AlloCiné : Qu'est-ce qui vous attire dans cette histoire et qui vous fait dire que la fiction peut apporter quelque chose de plus qu'un documentaire ou un reportage type "Sept à Huit" ?
Just Philippot (réalisateur) : Je ne sais pas si je me pose la question comme ça. En tant que réalisateur ou réalisatrice, vous avez une façon de vous impliquer émotionnellement. C'est-à-dire que ce qui vous intéresse au démarrage d'une histoire, c'est ce que vous avez à vivre à travers cette histoire. Pas de façon personnelle, mais comment vous pouvez être constamment impacté émotionnellement pour recréer du désir. Ce qui est difficile quand vous faites du cinéma ou une série, c'est de provoquer du désir ou d'en avoir tous les jours de façon répétitive.
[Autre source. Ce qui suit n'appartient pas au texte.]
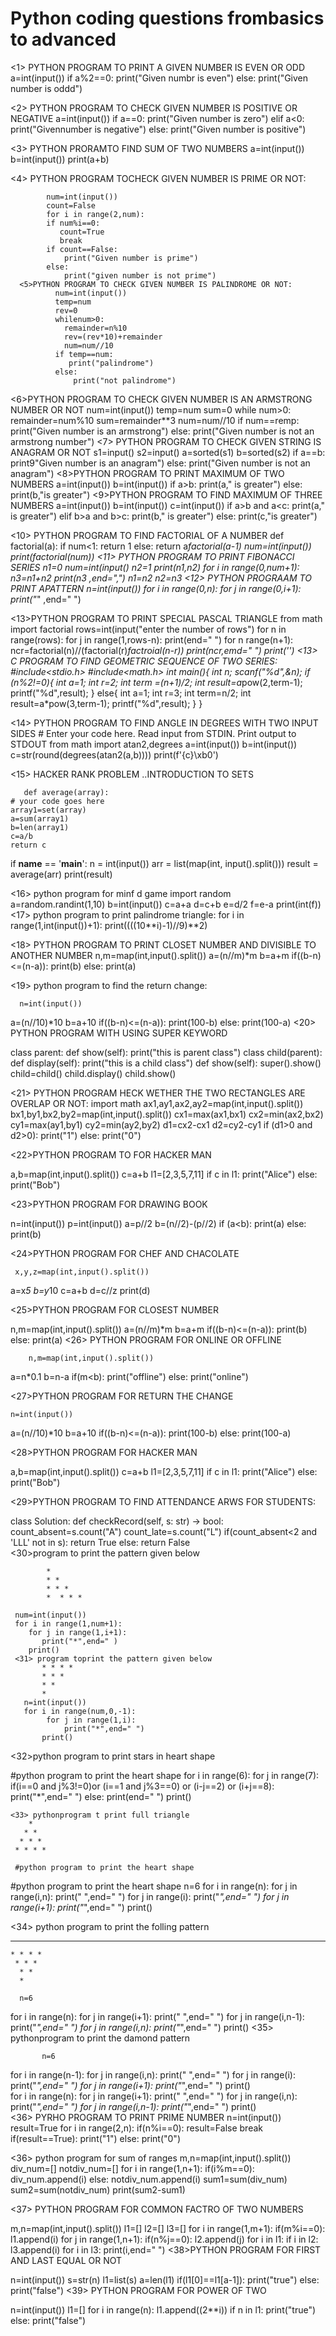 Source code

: # Python coding questions frombasics to advanced
<1> PYTHON PROGRAM TO PRINT A GIVEN NUMBER IS EVEN OR ODD
            a=int(input())
            if a%2==0:
               print("Given numbr is even")
            else:
                print("Given number is oddd")

 <2> PYTHON PROGRAM TO CHECK GIVEN NUMBER IS POSITIVE OR NEGATIVE
          a=int(input())
           if a==0:
              print("Given number is zero")
           elif a<0:
               print("Givennumber is negative")
           else:
               print("Given number is positive")

   <3> PYTHON PRORAMTO FIND SUM OF TWO NUMBERS
           a=int(input())
           b=int(input())
           print(a+b)

   <4> PYTHON  PROGRAM TOCHECK GIVEN NUMBER IS PRIME OR NOT:

            num=int(input())
            count=False
            for i in range(2,num):
            if num%i==0:
               count=True
               break
            if count==False:
                print("Given number is prime")
            else:
                print("given number is not prime")
      <5>PYTHON PROGRAM TO CHECK GIVEN NUMBER IS PALINDROME OR NOT:
              num=int(input())
              temp=num
              rev=0
              whilenum>0:
                remainder=n%10
                rev=(rev*10)+remainder
                num=num//10
              if temp==num:
                 print("palindrome")
              else:
                  print("not palindrome")
<6>PYTHON PROGRAM TO CHECK GIVEN NUMBER IS AN ARMSTRONG NUMBER OR NOT
            num=int(input())
             temp=num
             sum=0
             while num>0:
                 remainder=num%10
                 sum=remainder**3
                 num=num//10
             if num==remp:
                 print("Given number is an armstrong")
             else:
             print("Given number is not an armstrong number")
<7>  PYTHON PROGRAM TO CHECK GIVEN STRING IS ANAGRAM OR NOT
             s1=input()
             s2=input()
             a=sorted(s1)
             b=sorted(s2)
             if a==b:
                print9"Given number is an anagram")
             else:
             print("Given number is not an anagram")
<8>PYTHON PROGRAM TO PRINT MAXIMUM OF TWO NUMBERS
       a=int(input())
       b=int(input())
       if a>b:
         print(a," is greater")
      else:
          print(b,"is greater")
 <9>PYTHON PROGRAM TO FIND MAXIMUM OF THREE NUMBERS
          a=int(input())
          b=int(input())
          c=int(input())
          if a>b and a<c:
              print(a," is greater")
          elif b>a and b>c:
               print(b," is greater")
          else:
          print(c,"is greater")

<10> PYTHON PROGRAM TO FIND FACTORIAL OF A NUMBER
        def factorial(a):
             if num<1:
               return 1
             else:
             return a*factorial(a-1)
        num=int(input())
        print(factorial(num))
<11> PYTHON PROGRAM TO PRINT FIBONACCI SERIES
      n1=0
      num=int(input()
      n2=1
      print(n1,n2)
      for i in range(0,num+1):
           n3=n1+n2
           print(n3 ,end=",")
           n1=n2
           n2=n3
<12>   PYTHON PROGRAAM TO PRINT  APATTERN
       n=int(input())
       for i in range(0,n):
           for j in range(0,i+1):
                print("*" ,end=" ")
      
<13>PYTHON PROGRAM TO PRINT SPECIAL PASCAL TRIANGLE
from math import factorial
rows=int(input("enter the number of rows")
 for n in range(rows):
    for j in range(1,rows-n):
        print(end=" ")
    for n range(n+1):
        ncr=factorial(n)//(factorial(r)*factroial(n-r))
        print(ncr,emd=" ")
    print('')
<13> C PROGRAM TO FIND GEOMETRIC SEQUENCE OF TWO SERIES:
           #include<stdio.h>
#include<math.h>
int main(){
    int n;
    scanf("%d",&n);
    if (n%2!=0){
        int a=1;
        int r=2;
        int term =(n+1)/2;
        int result=a*pow(2,term-1);
        printf("%d",result);
    }
    else{
        int a=1;
        int r=3;
        int term=n/2;
        int result=a*pow(3,term-1);
        printf("%d",result);
    }
}

<14> PYTHON PROGRAM TO FIND ANGLE IN DEGREES WITH TWO INPUT SIDES
    # Enter your code here. Read input from STDIN. Print output to STDOUT
from math import atan2,degrees
a=int(input())
b=int(input())
c=str(round(degrees(atan2(a,b))))
print(f'{c}\xb0')

<15> HACKER RANK PROBLEM ..INTRODUCTION TO SETS

       def average(array):
    # your code goes here
    array1=set(array)
    a=sum(array1)
    b=len(array1)
    c=a/b 
    return c
if __name__ == '__main__':
    n = int(input())
    arr = list(map(int, input().split()))
    result = average(arr)
    print(result)

<16> python program for minf d game
    import random
a=random.randint(1,10)
b=int(input())
c=a+a
d=c+b
e=d/2
f=e-a
print(int(f))
<17> python program to print palindrome triangle:
for i in range(1,int(input())+1): 
    print((((10**i)-1)//9)**2)
    
<18> PYTHON PROGRAM TO PRINT CLOSET NUMBER AND DIVISIBLE TO ANOTHER NUMBER
      n,m=map(int,input().split())
a=(n//m)*m
b=a+m
if((b-n)<=(n-a)):
    print(b)
else:
    print(a)
    
<19> python program to find the return change:

      n=int(input())
a=(n//10)*10
b=a+10
if((b-n)<=(n-a)):
    print(100-b)
else:
    print(100-a)
   <20> PYTHON PROGRAM WITH USING SUPER KEYWORD

   class parent:
    def show(self):
        print("this is parent class")
class child(parent):
    def display(self):
        print("this is a child class")
    def show(self):
        super().show()
child=child()
child.display()
child.show()

<21> PYTHON PROGRAM HECK WETHER THE TWO RECTANGLES ARE OVERLAP OR NOT:
     import math
ax1,ay1,ax2,ay2=map(int,input().split())
bx1,by1,bx2,by2=map(int,input().split())
cx1=max(ax1,bx1)
cx2=min(ax2,bx2)
cy1=max(ay1,by1)
cy2=min(ay2,by2)
d1=cx2-cx1
d2=cy2-cy1
if (d1>0 and d2>0):
    print("1")
else:
    print("0")

<22>PYTHON PROGRAM TO FOR HACKER MAN 

  a,b=map(int,input().split())
c=a+b
l1=[2,3,5,7,11]
if c in l1:
    print("Alice")
else:
    print("Bob")

 <23>PYTHON PROGRAM FOR DRAWING BOOK

  n=int(input())
p=int(input())
a=p//2
b=(n//2)-(p//2)
if (a<b):
    print(a)
else:
    print(b)

   <24>PYTHON PROGRAM FOR CHEF AND CHACOLATE

     x,y,z=map(int,input().split())
a=x*5
b=y*10
c=a+b
d=c//z
print(d)

<25>PYTHON PROGRAM FOR CLOSEST NUMBER

  n,m=map(int,input().split())
a=(n//m)*m
b=a+m
if((b-n)<=(n-a)):
    print(b)
else:
    print(a)
    <26> PYTHON PROGRAM FOR ONLINE OR OFFLINE

        n,m=map(int,input().split())
a=n*0.1
b=n-a
if(m<b):
    print("offline")
else:
    print("online")

   <27>PYTHON PROGRAM FOR RETURN THE CHANGE

    n=int(input())
a=(n//10)*10
b=a+10
if((b-n)<=(n-a)):
    print(100-b)
else:
    print(100-a)

<28>PYTHON PROGRAM FOR HACKER MAN

 a,b=map(int,input().split())
c=a+b
l1=[2,3,5,7,11]
if c in l1:
    print("Alice")
else:
    print("Bob")

  <29>PYTHON PROGRAM TO FIND ATTENDANCE ARWS FOR STUDENTS:
  
class Solution:
    def checkRecord(self, s: str) -> bool:
        count_absent=s.count("A")
        count_late=s.count("L")
        if(count_absent<2 and 'LLL' not in s):
            return True
        else:
            return False    
      <30>program to print the pattern given below
      
            *
            * *
            * * *
            *  * * *

     num=int(input())
     for i in range(1,num+1):
        for j in range(1,i+1):
           print("*",end=" )
        print()
     <31> program toprint the pattern given below
           * * * *
           * * *
           * *
           *
       n=int(input())
       for i in range(num,0,-1):
            for j in range(1,i):
                print("*",end=" ")
           print() 
           
<32>python program to print stars in heart shape

#python program to print the heart shape 
for i in range(6):
    for j in range(7):
        if(i==0 and j%3!=0)or (i==1 and j%3==0) or (i-j==2) or (i+j==8):
            print("*",end=" ")
        else:
            print(end=" ")
    print()        

    <33> pythonprogram t print full triangle
        *
       * *
      * * * 
     * * * * 

     #python program to print the heart shape 
#python program to print the heart shape 
 n=6
for i in range(n):
    for j in range(i,n):
        print(" ",end=" ")
    for j in range(i):
        print("*",end=" ")
    for j in range(i+1):
        print("*",end=" ")
    print()       
    
<34> python program to print the folling pattern 

   * * * * * * 
    * * * *
     * * * 
      * *
      *

      n=6
for i in range(n):
    for j in  range(i+1):
        print(" ",end=" ")
    for j in range(i,n-1):
        print("*",end=" ")
    for j in range(i,n):
        print("*",end=" ")
    print()
        <35> pythonprogram to print the damond pattern

           n=6
for i in range(n-1):
    for j in range(i,n):
        print(" ",end=" ")
    for j in range(i):
        print("*",end=" ")
    for j in range(i+1):
        print("*",end=" ")
    print()    
for i in range(n):
    for j in range(i+1):
        print(" ",end=" ")
    for j in range(i,n):
        print("*",end=" ")
    for j in range(i,n-1):
        print("*",end=" ")
    print()    
    <36> PYRHO PROGRAM TO PRINT PRIME NUMBER
    n=int(input())
result=True
for i in range(2,n):
    if(n%i==0):
        result=False
        break
if(result==True):
    print("1")
else:
    print("0")

<36> python program for sum of ranges
m,n=map(int,input().split())
div_num=[]
notdiv_num=[]
for i in range(1,n+1):
    if(i%m==0):
        div_num.append(i)
    else:
        notdiv_num.append(i)
sum1=sum(div_num)
sum2=sum(notdiv_num)
print(sum2-sum1)

<37> PYTHON PROGRAM FOR COMMON FACTRO OF TWO NUMBERS

m,n=map(int,input().split())
l1=[]
l2=[]
l3=[]
for i in range(1,m+1):
    if(m%i==0):
        l1.append(i)
for j in range(1,n+1):
    if(n%j==0):
        l2.append(j)
for i in l1:
    if i in l2:
        l3.append(i)
for i in l3:
    print(i,end=" ")
 <38>PYTHON PROGRAM FOR FIRST AND LAST EQUAL OR NOT

 n=int(input())
s=str(n)
l1=list(s)
a=len(l1)
if(l1[0]==l1[a-1]):
    print("true")
else:
    print("false")
<39> PYTHON PROGRAM FOR POWER OF TWO

n=int(input())
l1=[]
for i in range(n):
    l1.append((2**i))
if n in l1:
    print("true")
else:
    print("false")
Il faut constamment aimer l'histoire parce qu'il faut constamment pouvoir être surpris et constamment pouvoir ressentir quelque chose.
Quand je rencontre Naomi Denamur et Julie Billy (les productrices de la série, NDLR) et qu'elles me parlent de ce projet d'adaptation du livre La Mythomane du Bataclan d'Alexandre Kaufmann, tout de suite, j'ai énormément de choses qui me traversent. Déjà, j'ai mon souvenir du 13 novembre. Et puis, j'ai ce personnage hors norme qui m'apparaît être finalement presque, peut-être d'emblée, quelqu'un que je connais, quelqu'un qui est proche de moi. Il y a un sentiment de proximité parce que je pressens une grande précarité émotionnelle, une grande fragilité et je me dis qu'il y a peut-être un peu de mon histoire là-dedans. Peut-être que j'ai quelque chose à dire, peut-être que j'ai quelque chose à filmer et à proposer.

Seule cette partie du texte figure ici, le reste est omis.